Estimados habitantes del futuro: ¡Un notición! Ni fake news, ni noticias pasteleras de farándulas cortesanas ¡Un verdadero notición! De esos que ustedes podrán analizar con la distancia necesaria.

¡La peste! ¡Miles de miles de muertos! Una peste fresca inesperada en los comienzos del tercer milenio. Trato de apurarme con el envío, no sé si mañana estaré aquí para continuar estos testimonios, estamos tratando de sobrevivir en este presente pastoso, casi medio planeta confinado ¡Sí sí! Como lo han escuchado, tres mil millones de personas a no moverse de sus casas. Es invisible, muy muy chiquitito, pero tendrían que ver ¡Qué bien que mata! Como un grande ¿Qué dirán mañana vuestras enciclopedias inter galácticas? “Se lo tenían merecido, tanto habían destruido, contaminado, envilecido… que tuvimos que mandarles un castigo ejemplar. Se creían los reyes de la creación, ellos, humanos omnipotentes que todo lo podían, revelaron su impotencia frente al minúsculo virus. Terminator Revelator los estrelló contra el espejo estelar, ahí vieron reflejada su vanidad barata, su egoísmo hueco, sus mediáticas frivolidades” ¡Basta! ¡No quiero escuchar más! Aquí nos estamos muriendo sin vueltas. Sí, ya sabemos, murieron muchos, pero algo aprendieron.

Terminala Josecito, cortá la conexión. ¡Qué carajo nos interesa lo que dijeron los habitantes del futuro! Tenemos que salir de este drama, ya habrá tiempo para filosofar. ¿Vos estás en París? Entonces contá cómo la están pasando ahí, es tu laburo, dejar un testimonio.

¿Qué querés que te diga Mario? La pasamos como todo el mundo, como el culo. ¡¡¡Perdonen!!! Este virus contamina hasta el lenguaje. Como el tujes, eso quería decir, como el tujes. Aquí estamos, el día espléndido, el aire transparente, el cerezo en flor… pero todo raro, flota un ambiente de fin del mundo, una sensación de angustia se va derramando.

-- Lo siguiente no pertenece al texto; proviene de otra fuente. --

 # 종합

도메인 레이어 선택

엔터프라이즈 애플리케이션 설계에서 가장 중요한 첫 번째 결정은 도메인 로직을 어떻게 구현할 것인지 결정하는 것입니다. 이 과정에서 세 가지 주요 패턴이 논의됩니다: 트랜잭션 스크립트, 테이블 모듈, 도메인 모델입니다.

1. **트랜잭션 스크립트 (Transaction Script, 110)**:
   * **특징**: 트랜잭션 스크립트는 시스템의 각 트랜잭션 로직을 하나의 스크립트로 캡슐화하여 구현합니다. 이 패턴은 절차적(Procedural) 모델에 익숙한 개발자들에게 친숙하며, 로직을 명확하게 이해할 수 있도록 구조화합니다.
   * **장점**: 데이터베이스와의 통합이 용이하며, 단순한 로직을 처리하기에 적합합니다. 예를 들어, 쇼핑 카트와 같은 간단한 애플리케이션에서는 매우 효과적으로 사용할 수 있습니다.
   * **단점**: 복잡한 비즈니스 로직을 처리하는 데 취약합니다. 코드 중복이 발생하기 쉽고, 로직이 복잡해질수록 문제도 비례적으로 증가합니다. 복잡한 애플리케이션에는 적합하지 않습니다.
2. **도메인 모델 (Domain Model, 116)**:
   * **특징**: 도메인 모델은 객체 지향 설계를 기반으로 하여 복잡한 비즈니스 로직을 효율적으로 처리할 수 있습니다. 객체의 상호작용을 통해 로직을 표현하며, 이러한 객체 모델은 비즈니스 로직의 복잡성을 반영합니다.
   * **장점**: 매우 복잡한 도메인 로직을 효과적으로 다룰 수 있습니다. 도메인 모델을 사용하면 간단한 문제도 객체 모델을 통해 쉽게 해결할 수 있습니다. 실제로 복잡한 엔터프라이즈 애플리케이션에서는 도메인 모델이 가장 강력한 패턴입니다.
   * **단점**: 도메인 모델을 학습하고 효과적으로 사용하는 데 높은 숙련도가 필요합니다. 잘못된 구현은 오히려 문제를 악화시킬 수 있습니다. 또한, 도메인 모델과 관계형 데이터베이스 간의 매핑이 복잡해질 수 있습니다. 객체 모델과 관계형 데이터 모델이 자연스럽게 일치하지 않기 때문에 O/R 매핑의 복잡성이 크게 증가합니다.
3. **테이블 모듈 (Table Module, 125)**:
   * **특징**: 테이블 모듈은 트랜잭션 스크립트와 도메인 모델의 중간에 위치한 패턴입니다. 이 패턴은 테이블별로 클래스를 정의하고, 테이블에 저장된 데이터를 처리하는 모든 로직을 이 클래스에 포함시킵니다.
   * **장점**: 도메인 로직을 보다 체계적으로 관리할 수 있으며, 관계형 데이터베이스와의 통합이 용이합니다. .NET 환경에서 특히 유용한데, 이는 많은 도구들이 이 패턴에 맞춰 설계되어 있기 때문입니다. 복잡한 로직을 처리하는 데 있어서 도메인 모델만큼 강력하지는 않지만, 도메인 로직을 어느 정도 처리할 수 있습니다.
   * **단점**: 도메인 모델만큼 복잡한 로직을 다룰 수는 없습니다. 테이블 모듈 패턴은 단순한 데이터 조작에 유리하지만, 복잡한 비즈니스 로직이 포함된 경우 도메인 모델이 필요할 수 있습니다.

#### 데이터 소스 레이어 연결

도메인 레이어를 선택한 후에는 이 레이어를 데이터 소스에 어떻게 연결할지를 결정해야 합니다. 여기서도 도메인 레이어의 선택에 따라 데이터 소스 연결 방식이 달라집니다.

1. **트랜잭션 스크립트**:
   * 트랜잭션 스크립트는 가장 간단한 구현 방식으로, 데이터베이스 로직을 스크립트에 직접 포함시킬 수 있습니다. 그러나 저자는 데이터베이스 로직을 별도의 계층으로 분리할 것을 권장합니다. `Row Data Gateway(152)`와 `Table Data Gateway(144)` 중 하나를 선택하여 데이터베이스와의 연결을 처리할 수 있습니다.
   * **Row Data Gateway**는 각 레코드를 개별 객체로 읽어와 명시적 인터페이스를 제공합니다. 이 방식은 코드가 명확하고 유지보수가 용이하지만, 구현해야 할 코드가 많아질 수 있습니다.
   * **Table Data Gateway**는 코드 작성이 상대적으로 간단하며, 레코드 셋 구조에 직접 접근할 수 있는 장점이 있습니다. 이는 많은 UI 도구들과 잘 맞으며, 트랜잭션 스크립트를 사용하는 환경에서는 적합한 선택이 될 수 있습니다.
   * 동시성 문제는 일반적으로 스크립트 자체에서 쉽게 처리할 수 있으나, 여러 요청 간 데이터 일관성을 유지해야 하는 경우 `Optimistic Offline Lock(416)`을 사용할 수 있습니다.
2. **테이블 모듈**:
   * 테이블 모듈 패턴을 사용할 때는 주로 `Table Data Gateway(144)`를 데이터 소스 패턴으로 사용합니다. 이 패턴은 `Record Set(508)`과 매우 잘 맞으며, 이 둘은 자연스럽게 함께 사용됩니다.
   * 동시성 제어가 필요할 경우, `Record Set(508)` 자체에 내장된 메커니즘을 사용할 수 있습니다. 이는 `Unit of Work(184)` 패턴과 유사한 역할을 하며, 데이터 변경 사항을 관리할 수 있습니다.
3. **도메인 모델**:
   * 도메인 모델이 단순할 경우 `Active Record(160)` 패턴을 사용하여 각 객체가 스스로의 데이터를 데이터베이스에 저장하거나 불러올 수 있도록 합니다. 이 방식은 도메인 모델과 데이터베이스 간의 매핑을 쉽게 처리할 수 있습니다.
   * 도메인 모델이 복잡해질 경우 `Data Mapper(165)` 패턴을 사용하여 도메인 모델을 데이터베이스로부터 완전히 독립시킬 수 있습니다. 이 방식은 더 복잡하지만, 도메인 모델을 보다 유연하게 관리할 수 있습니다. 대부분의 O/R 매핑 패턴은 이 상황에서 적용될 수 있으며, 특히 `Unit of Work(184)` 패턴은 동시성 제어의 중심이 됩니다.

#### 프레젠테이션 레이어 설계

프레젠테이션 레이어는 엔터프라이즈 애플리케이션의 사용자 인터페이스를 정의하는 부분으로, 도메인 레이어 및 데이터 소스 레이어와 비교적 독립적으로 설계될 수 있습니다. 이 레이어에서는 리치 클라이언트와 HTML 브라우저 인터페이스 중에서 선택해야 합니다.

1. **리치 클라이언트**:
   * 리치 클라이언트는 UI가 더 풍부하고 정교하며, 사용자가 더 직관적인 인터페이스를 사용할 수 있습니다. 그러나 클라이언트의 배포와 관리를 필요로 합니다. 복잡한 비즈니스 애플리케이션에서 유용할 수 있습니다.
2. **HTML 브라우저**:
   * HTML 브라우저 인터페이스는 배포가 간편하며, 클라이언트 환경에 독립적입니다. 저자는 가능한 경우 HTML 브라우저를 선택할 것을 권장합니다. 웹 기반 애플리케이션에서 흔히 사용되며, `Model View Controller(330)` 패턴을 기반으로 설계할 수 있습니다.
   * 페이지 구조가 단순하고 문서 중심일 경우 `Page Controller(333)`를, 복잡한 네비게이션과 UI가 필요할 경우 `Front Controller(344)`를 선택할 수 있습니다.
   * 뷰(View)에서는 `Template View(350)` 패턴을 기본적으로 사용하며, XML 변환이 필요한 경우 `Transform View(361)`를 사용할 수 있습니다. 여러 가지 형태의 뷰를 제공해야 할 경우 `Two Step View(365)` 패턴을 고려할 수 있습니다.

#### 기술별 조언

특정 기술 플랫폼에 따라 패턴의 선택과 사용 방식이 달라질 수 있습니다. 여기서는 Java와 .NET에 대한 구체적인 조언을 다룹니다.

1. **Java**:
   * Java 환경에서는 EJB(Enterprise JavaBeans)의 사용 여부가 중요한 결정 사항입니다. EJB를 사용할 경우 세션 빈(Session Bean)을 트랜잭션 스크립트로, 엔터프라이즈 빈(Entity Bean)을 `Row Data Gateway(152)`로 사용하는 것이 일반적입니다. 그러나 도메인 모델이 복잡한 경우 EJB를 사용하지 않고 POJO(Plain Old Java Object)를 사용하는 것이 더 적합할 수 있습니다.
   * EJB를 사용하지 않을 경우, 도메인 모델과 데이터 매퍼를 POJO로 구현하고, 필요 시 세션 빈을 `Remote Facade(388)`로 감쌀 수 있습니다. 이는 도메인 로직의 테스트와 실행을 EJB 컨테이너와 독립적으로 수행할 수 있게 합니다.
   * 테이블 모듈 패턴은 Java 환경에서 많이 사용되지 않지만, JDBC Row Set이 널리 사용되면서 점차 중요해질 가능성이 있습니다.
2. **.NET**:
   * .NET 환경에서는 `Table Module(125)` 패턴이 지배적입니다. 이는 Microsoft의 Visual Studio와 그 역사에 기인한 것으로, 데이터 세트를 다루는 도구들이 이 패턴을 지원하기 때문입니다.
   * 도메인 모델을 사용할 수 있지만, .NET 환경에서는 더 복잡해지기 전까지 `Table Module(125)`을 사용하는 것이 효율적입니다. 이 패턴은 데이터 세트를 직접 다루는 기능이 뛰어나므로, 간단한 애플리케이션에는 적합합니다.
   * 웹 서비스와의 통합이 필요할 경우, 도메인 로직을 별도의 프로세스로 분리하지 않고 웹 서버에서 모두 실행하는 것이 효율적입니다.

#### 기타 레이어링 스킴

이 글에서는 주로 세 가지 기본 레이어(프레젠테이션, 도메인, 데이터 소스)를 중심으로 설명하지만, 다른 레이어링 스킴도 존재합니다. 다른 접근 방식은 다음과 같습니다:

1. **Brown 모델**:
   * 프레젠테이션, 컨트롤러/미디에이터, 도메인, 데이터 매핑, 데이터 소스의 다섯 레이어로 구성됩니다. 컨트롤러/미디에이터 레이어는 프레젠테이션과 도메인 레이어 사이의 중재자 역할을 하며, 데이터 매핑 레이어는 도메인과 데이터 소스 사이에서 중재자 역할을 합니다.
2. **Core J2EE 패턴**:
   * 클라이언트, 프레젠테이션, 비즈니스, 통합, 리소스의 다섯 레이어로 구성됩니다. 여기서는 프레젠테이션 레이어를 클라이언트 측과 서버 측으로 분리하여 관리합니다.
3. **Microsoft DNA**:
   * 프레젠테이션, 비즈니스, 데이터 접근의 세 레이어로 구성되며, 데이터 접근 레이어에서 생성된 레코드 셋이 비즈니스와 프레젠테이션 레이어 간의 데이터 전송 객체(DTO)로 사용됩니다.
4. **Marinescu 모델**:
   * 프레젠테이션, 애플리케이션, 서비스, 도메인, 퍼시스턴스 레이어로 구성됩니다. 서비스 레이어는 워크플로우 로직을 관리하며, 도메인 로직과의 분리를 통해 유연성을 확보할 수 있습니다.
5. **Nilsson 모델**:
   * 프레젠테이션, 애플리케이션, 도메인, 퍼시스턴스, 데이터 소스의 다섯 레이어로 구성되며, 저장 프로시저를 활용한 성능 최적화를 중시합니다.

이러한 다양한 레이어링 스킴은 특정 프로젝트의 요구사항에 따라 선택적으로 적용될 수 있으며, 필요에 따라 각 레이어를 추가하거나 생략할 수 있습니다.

Este cronista inter temporal trata de leer el retazo de espacio tiempo que nos ofrece el Corona Virus. La pandemia asesina es un libro abierto, un gran teatro, una magnífica puesta en escena de la humana esencia. La ciudad está desierta, la sociedad burbuja aparece en todo su esplendor, millones de gente burbujeando en mundos paralelos. Los nuevos héroes: enfermeras, médicos, camilleros, chóferes de ambulancia, personal de limpieza, personal de mantenimiento… También panaderos, verduleros, carniceros, cajeras de supermercado, agricultores, peones rurales, camioneros que ya no encuentran dónde comer ni dónde bañarse en las autopistas… El mundo resultó menos virtual de lo que parecía, el mundo carne y hueso se revela esencial, miles de manos entubando pacientes, desinfectando hospitales, amasando pan, confeccionando máscaras…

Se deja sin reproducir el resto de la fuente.